Define certain behavioral guidelines, such as who may own, view, change or delete which data or which standards should apply to data destruction, data transfer and data storage. These points should be stored in a comprehensible manner for every person in the company. Also, train your employees and make sure everyone knows and follows the guidelines.

# 2 Encrypt data

Always encrypt all data, regardless of the medium on which it is stored. This will make it more difficult for unauthorized persons to access them. In addition, you should never send personal data unencrypted by e-mail or via a messenger service. Make sure that these are passed on personally and document all processes. Alternatively, you can use VPN (Virtual Private Network) connections.

# 3 assign passwords

Each of your employees should have their own user account, which is configured in such a way that only the account owner is allowed to perform actions. In this way, it is always possible to trace who, when and what data was changed. The same goes for passwords. Every employee has to assign an individual password for their devices in order to prevent third party access. Password should be at least 8-12 characters long and consist of upper and lower case letters, digits and special characters and should be changed regularly.

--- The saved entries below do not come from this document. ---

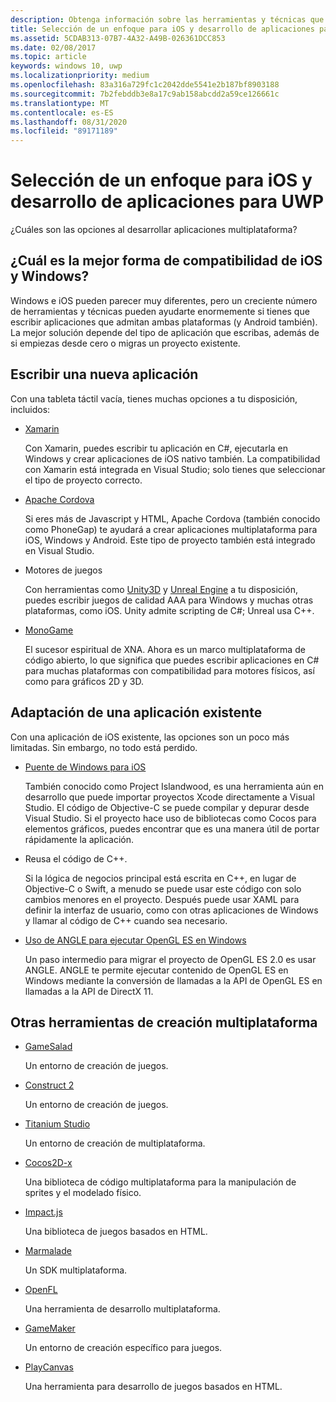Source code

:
 ```yaml
---
description: Obtenga información sobre las herramientas y técnicas que pueden ayudarle a escribir aplicaciones compatibles con Windows, iOS y Android.
title: Selección de un enfoque para iOS y desarrollo de aplicaciones para UWP
ms.assetid: 5CDAB313-07B7-4A32-A49B-026361DCC853
ms.date: 02/08/2017
ms.topic: article
keywords: windows 10, uwp
ms.localizationpriority: medium
ms.openlocfilehash: 83a316a729fc1c2042dde5541e2b187bf8903188
ms.sourcegitcommit: 7b2febddb3e8a17c9ab158abcdd2a59ce126661c
ms.translationtype: MT
ms.contentlocale: es-ES
ms.lasthandoff: 08/31/2020
ms.locfileid: "89171189"
---
```

# <a name="selecting-an-approach-to-ios-and-uwp-app-development"></a>Selección de un enfoque para iOS y desarrollo de aplicaciones para UWP


¿Cuáles son las opciones al desarrollar aplicaciones multiplataforma?

## <a name="whats-the-best-way-to-support-both-ios-and-windows"></a>¿Cuál es la mejor forma de compatibilidad de iOS y Windows?

Windows e iOS pueden parecer muy diferentes, pero un creciente número de herramientas y técnicas pueden ayudarte enormemente si tienes que escribir aplicaciones que admitan ambas plataformas (y Android también). La mejor solución depende del tipo de aplicación que escribas, además de si empiezas desde cero o migras un proyecto existente.

## <a name="writing-a-new-app"></a>Escribir una nueva aplicación

Con una tableta táctil vacía, tienes muchas opciones a tu disposición, incluidos:

-   [Xamarin](https://xamarin.com/)

    Con Xamarin, puedes escribir tu aplicación en C#, ejecutarla en Windows y crear aplicaciones de iOS nativo también. La compatibilidad con Xamarin está integrada en Visual Studio; solo tienes que seleccionar el tipo de proyecto correcto.

-   [Apache Cordova](https://www.microsoft.com/?ref=go)

    Si eres más de Javascript y HTML, Apache Cordova (también conocido como PhoneGap) te ayudará a crear aplicaciones multiplataforma para iOS, Windows y Android. Este tipo de proyecto también está integrado en Visual Studio.

-   Motores de juegos

    Con herramientas como [Unity3D](https://www.unity3d.com/) y [Unreal Engine](https://www.unrealengine.com/en-US/) a tu disposición, puedes escribir juegos de calidad AAA para Windows y muchas otras plataformas, como iOS. Unity admite scripting de C#; Unreal usa C++.

-   [MonoGame](http://www.monogame.net/)

    El sucesor espiritual de XNA. Ahora es un marco multiplataforma de código abierto, lo que significa que puedes escribir aplicaciones en C# para muchas plataformas con compatibilidad para motores físicos, así como para gráficos 2D y 3D.

## <a name="adapting-an-existing-app"></a>Adaptación de una aplicación existente

Con una aplicación de iOS existente, las opciones son un poco más limitadas. Sin embargo, no todo está perdido.

-   [Puente de Windows para iOS](https://github.com/Microsoft/WinObjC)

    También conocido como Project Islandwood, es una herramienta aún en desarrollo que puede importar proyectos Xcode directamente a Visual Studio. El código de Objective-C se puede compilar y depurar desde Visual Studio. Si el proyecto hace uso de bibliotecas como Cocos para elementos gráficos, puedes encontrar que es una manera útil de portar rápidamente la aplicación.

-   Reusa el código de C++.

    Si la lógica de negocios principal está escrita en C++, en lugar de Objective-C o Swift, a menudo se puede usar este código con solo cambios menores en el proyecto. Después puede usar XAML para definir la interfaz de usuario, como con otras aplicaciones de Windows y llamar al código de C++ cuando sea necesario.

-   [Uso de ANGLE para ejecutar OpenGL ES en Windows](https://github.com/microsoft/angle/wiki)

    Un paso intermedio para migrar el proyecto de OpenGL ES 2.0 es usar ANGLE. ANGLE te permite ejecutar contenido de OpenGL ES en Windows mediante la conversión de llamadas a la API de OpenGL ES en llamadas a la API de DirectX 11.

## <a name="other-cross-platform-authoring-tools"></a>Otras herramientas de creación multiplataforma

-   [GameSalad](https://gamesalad.com/)

    Un entorno de creación de juegos.

-   [Construct 2]( https://www.scirra.com/)

    Un entorno de creación de juegos.

-   [Titanium Studio](https://www.appcelerator.com/platform/titanium-studio/)

    Un entorno de creación de multiplataforma.

-   [Cocos2D-x](https://www.cocos2d-x.org/)

    Una biblioteca de código multiplataforma para la manipulación de sprites y el modelado físico.

-   [Impact.js](https://impactjs.com/)

    Una biblioteca de juegos basados en HTML.

-   [Marmalade](http://madewithmarmalade.com/)

    Un SDK multiplataforma.

-   [OpenFL](https://www.openfl.org/)

    Una herramienta de desarrollo multiplataforma.

-   [GameMaker](https://www.yoyogames.com/gamemaker/studio)

    Un entorno de creación específico para juegos.

-   [PlayCanvas](https://playcanvas.com/)

    Una herramienta para desarrollo de juegos basados en HTML.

# 4 do backups and updates

Another important point are backups and regular updates. If the PC or laptop on which all important data is stored breaks unexpectedly and you have not previously made a backup of the data, it will be lost. To prevent this, have your IT run regular backups and updates. In this way, the data is always secure and the PC is always up to date.

# 5 Firewalls & Virus Scanners

Anti-virus programs and firewalls should be a must in every company, regardless of which operating system is used. Even if there will probably never be 100% protection against hacker attacks and the like, such programs can protect you from nasty surprises.

It has never been more important than to be up to date with data security and data protection and, above all, to stay up to date. Only those who know what threats exist and how to defend against them can protect their data effectively. Therefore, keep yourself and your employees up to date and attend training courses on these topics.

Conclusion: Are you doing enough for data security in your company?

Data security is and will remain an important topic in the future. Because the data in companies is a treasure trove of inestimable value, but it is exposed to a variety of risks and dangers. Recognizing and minimizing them is essential for data security in companies. For this reason, companies must take care of the security of their data and that of their customers and always take data protection and data security seriously.

A data protection officer offers support in the areas of data protection and data security. You may be obliged to appoint a data protection officer anyway. In the chapter on data protection officers, we have put together for you which tasks a data protection officer takes on, when he should be appointed and whether it always has to be an external data protection officer.

Author: Für-Gründer.de editors

As editor-in-chief, René Klein has been responsible for the content of the portal and all publications by Für-Gründer.de for over 10 years. He is a regular interlocutor in other media and writes numerous external specialist articles on start-up topics. Before his time as editor-in-chief and co-founder of Für-Gründer.de, he advised listed companies in the field of financial market communication.